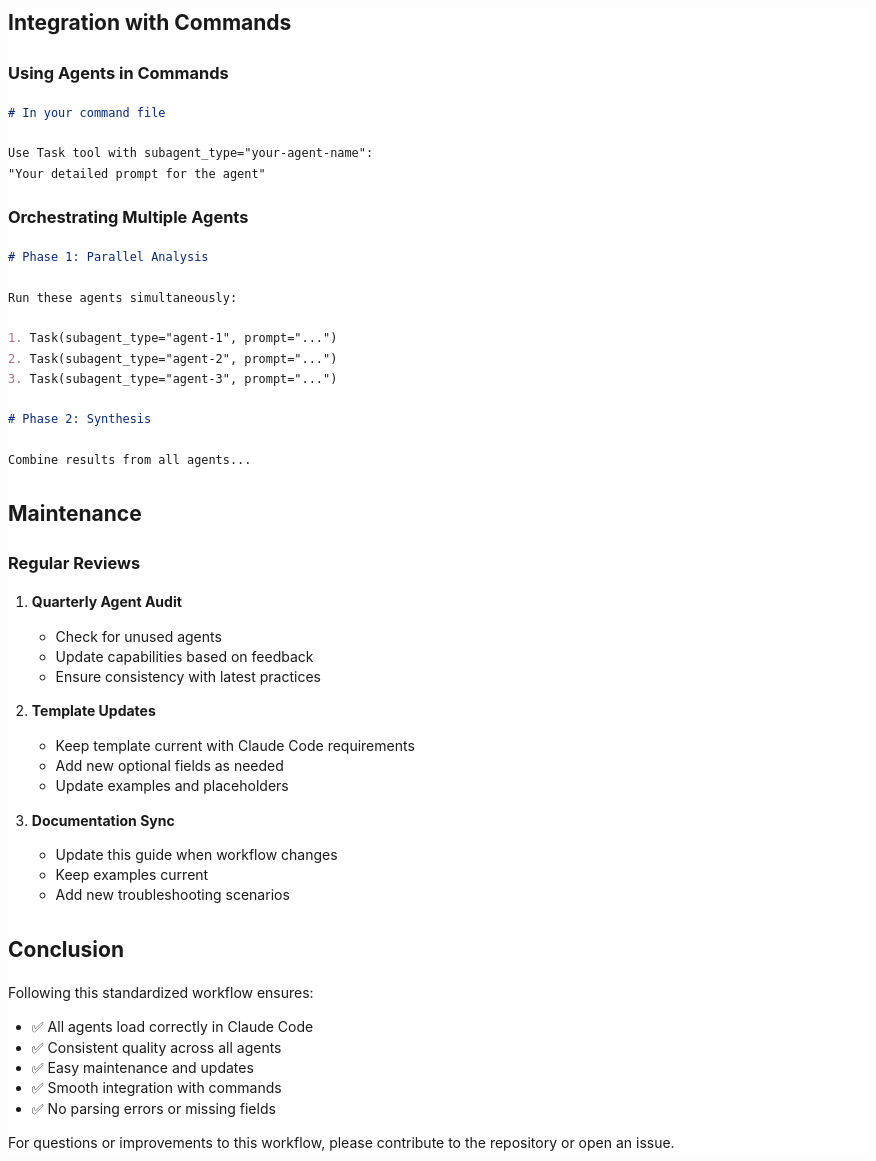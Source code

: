 ## Integration with Commands

### Using Agents in Commands

```markdown
# In your command file

Use Task tool with subagent_type="your-agent-name":
"Your detailed prompt for the agent"
```

### Orchestrating Multiple Agents

```markdown
# Phase 1: Parallel Analysis

Run these agents simultaneously:

1. Task(subagent_type="agent-1", prompt="...")
2. Task(subagent_type="agent-2", prompt="...")
3. Task(subagent_type="agent-3", prompt="...")

# Phase 2: Synthesis

Combine results from all agents...
```

## Maintenance

### Regular Reviews

1. **Quarterly Agent Audit**

   - Check for unused agents
   - Update capabilities based on feedback
   - Ensure consistency with latest practices

2. **Template Updates**

   - Keep template current with Claude Code requirements
   - Add new optional fields as needed
   - Update examples and placeholders

3. **Documentation Sync**
   - Update this guide when workflow changes
   - Keep examples current
   - Add new troubleshooting scenarios

## Conclusion

Following this standardized workflow ensures:

- ✅ All agents load correctly in Claude Code
- ✅ Consistent quality across all agents
- ✅ Easy maintenance and updates
- ✅ Smooth integration with commands
- ✅ No parsing errors or missing fields

For questions or improvements to this workflow, please contribute to the repository or open an issue.
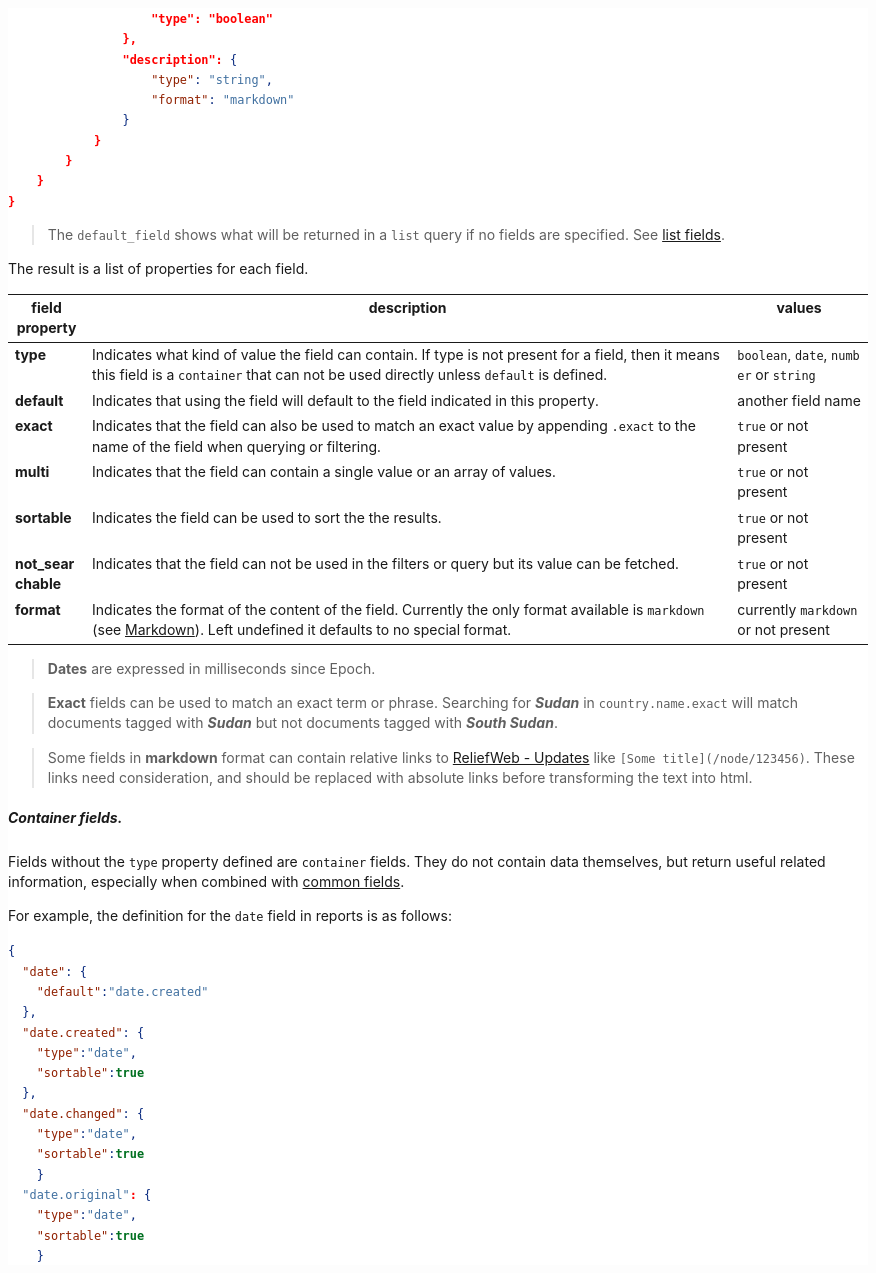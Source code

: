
 ```json
					"type": "boolean"
				},
				"description": {
					"type": "string",
					"format": "markdown"
				}
			}
		}
	}
}
```

> The `default_field` shows what will be returned in a `list` query if no fields are specified. See [list fields](#method-list-fields).

The result is a list of properties for each field.

| field property     | description | values |
| ------------------ | ----------- | ------ |
| **type**           | Indicates what kind of value the field can contain. If type is not present for a field, then it means this field is a `container` that can not be used directly unless `default` is defined. | `boolean`, `date`, `number` or `string` |
| **default**        | Indicates that using the field will default to the field indicated in this property. | another field name |
| **exact**          | Indicates that the field can also be used to match an exact value by appending `.exact` to the name of the field when querying or filtering. | `true` or not present |
| **multi**          | Indicates that the field can contain a single value or an array of values. | `true` or not present |
| **sortable**       | Indicates the field can be used to sort the the results. | `true` or not present |
| **not_searchable** | Indicates that the field can not be used in the filters or query but its value can be fetched. | `true` or not present |
| **format**         | Indicates the format of the content of the field. Currently the only format available is `markdown` (see [Markdown](http://daringfireball.net/projects/markdown/)). Left undefined it defaults to no special format. | currently `markdown` or not present |

> **Dates** are expressed in milliseconds since Epoch.

> **Exact** fields can be used to match an exact term or phrase. Searching for ***Sudan*** in `country.name.exact` will match documents tagged with ***Sudan*** but not documents tagged with ***South Sudan***.

> Some fields in **markdown** format can contain relative links to [ReliefWeb - Updates](http://reliefweb.int/updates) like `[Some title](/node/123456)`. These links need consideration, and should be replaced with absolute links before transforming the text into html.

<a name="container-fields"></a>
##### Container fields.

Fields without the `type` property defined are `container` fields. They do not contain data themselves, but return useful related information, especially when combined with [common fields](#common-fields).

For example, the definition for the `date` field in reports is as follows:

```json
{
  "date": {
    "default":"date.created"
  },
  "date.created": {
    "type":"date",
    "sortable":true
  },
  "date.changed": {
    "type":"date",
    "sortable":true
	}
  "date.original": {
    "type":"date",
    "sortable":true
	}
```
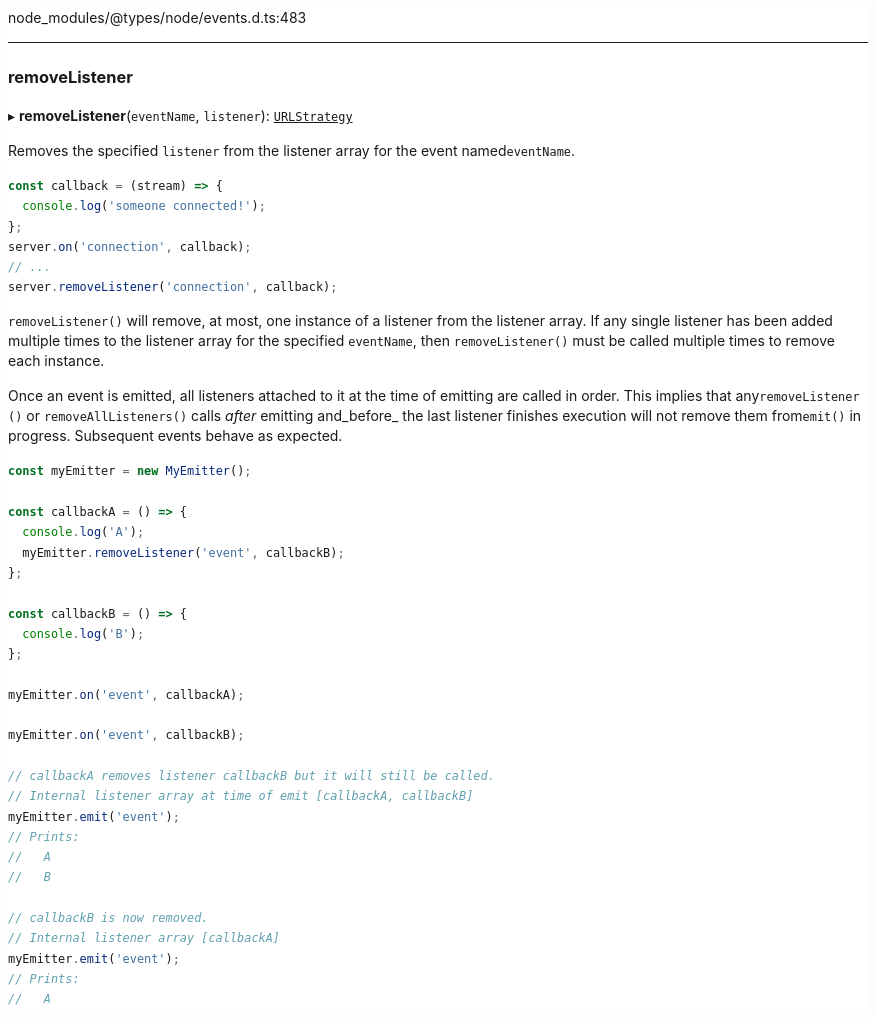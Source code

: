 node_modules/@types/node/events.d.ts:483

___

### removeListener

▸ **removeListener**(`eventName`, `listener`): [`URLStrategy`](URLStrategy.md)

Removes the specified `listener` from the listener array for the event named`eventName`.

```js
const callback = (stream) => {
  console.log('someone connected!');
};
server.on('connection', callback);
// ...
server.removeListener('connection', callback);
```

`removeListener()` will remove, at most, one instance of a listener from the
listener array. If any single listener has been added multiple times to the
listener array for the specified `eventName`, then `removeListener()` must be
called multiple times to remove each instance.

Once an event is emitted, all listeners attached to it at the
time of emitting are called in order. This implies that any`removeListener()` or `removeAllListeners()` calls _after_ emitting and_before_ the last listener finishes execution will
not remove them from`emit()` in progress. Subsequent events behave as expected.

```js
const myEmitter = new MyEmitter();

const callbackA = () => {
  console.log('A');
  myEmitter.removeListener('event', callbackB);
};

const callbackB = () => {
  console.log('B');
};

myEmitter.on('event', callbackA);

myEmitter.on('event', callbackB);

// callbackA removes listener callbackB but it will still be called.
// Internal listener array at time of emit [callbackA, callbackB]
myEmitter.emit('event');
// Prints:
//   A
//   B

// callbackB is now removed.
// Internal listener array [callbackA]
myEmitter.emit('event');
// Prints:
//   A
```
- - - -
■ **Task to carry out**:
When a line in the material above holds the word "events", copy that line.

■ **Written solution**:
: node_modules/@types/node/events.d.ts:483
not remove them from`emit()` in progress. Subsequent events behave as expected.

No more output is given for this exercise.